_SOURCE RECORDS_.
▽

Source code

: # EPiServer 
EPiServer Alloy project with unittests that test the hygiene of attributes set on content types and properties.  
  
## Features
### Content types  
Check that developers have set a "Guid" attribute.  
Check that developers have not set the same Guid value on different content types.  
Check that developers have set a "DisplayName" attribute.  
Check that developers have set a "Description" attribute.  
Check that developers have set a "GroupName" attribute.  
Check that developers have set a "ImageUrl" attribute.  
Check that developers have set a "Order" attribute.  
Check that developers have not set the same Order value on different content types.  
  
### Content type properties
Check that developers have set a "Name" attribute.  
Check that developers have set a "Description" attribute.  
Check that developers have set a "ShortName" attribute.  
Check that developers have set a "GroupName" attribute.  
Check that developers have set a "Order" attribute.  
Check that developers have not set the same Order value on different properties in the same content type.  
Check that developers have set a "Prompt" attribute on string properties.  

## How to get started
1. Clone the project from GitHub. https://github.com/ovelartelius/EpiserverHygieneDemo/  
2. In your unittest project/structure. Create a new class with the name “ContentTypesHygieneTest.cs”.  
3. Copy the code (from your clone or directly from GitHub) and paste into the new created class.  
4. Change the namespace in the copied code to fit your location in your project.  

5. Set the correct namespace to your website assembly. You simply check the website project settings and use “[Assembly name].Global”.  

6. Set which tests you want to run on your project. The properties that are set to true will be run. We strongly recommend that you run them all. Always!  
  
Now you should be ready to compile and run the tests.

△
▽

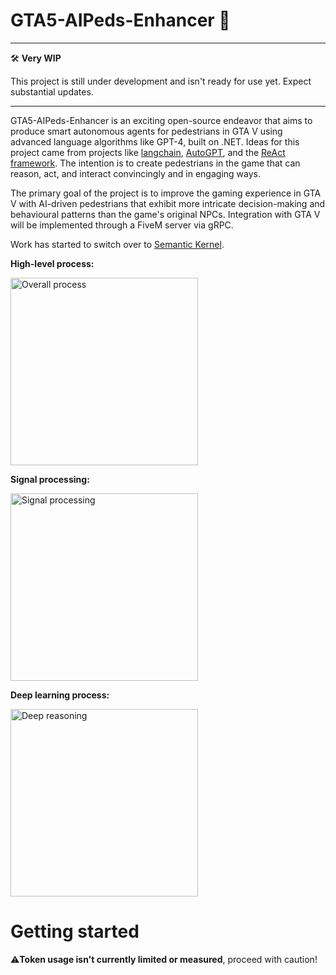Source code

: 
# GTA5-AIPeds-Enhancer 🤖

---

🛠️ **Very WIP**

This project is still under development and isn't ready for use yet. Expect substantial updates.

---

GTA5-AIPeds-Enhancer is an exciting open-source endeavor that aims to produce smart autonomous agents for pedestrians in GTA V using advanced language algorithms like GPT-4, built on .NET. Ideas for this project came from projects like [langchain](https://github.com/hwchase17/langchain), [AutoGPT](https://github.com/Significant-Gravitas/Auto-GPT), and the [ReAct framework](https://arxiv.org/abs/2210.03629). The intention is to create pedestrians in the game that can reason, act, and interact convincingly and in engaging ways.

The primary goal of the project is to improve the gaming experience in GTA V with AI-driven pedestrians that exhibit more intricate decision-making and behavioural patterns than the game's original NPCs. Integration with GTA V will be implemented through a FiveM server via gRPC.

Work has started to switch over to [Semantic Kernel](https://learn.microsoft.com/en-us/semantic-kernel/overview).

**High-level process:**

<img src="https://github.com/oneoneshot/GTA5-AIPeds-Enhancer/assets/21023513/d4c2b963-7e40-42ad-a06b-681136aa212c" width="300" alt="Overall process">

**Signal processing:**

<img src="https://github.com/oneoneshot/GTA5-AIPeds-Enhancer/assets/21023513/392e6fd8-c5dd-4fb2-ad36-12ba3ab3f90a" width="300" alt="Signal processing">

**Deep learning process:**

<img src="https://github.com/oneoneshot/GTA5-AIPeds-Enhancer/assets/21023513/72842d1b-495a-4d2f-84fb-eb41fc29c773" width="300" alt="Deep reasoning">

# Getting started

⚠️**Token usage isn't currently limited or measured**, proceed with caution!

△
▽

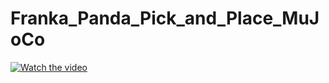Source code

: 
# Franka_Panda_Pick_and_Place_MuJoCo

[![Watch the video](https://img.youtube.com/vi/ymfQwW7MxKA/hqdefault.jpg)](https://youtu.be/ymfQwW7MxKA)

△

_TASK OBJECTIVE_. List the lines of the material in which the word "will" occurs.

_TASK ANSWER_.
6. Set which tests you want to run on your project. The properties that are set to true will be run. We strongly recommend that you run them all. Always!  
The primary goal of the project is to improve the gaming experience in GTA V with AI-driven pedestrians that exhibit more intricate decision-making and behavioural patterns than the game's original NPCs. Integration with GTA V will be implemented through a FiveM server via gRPC.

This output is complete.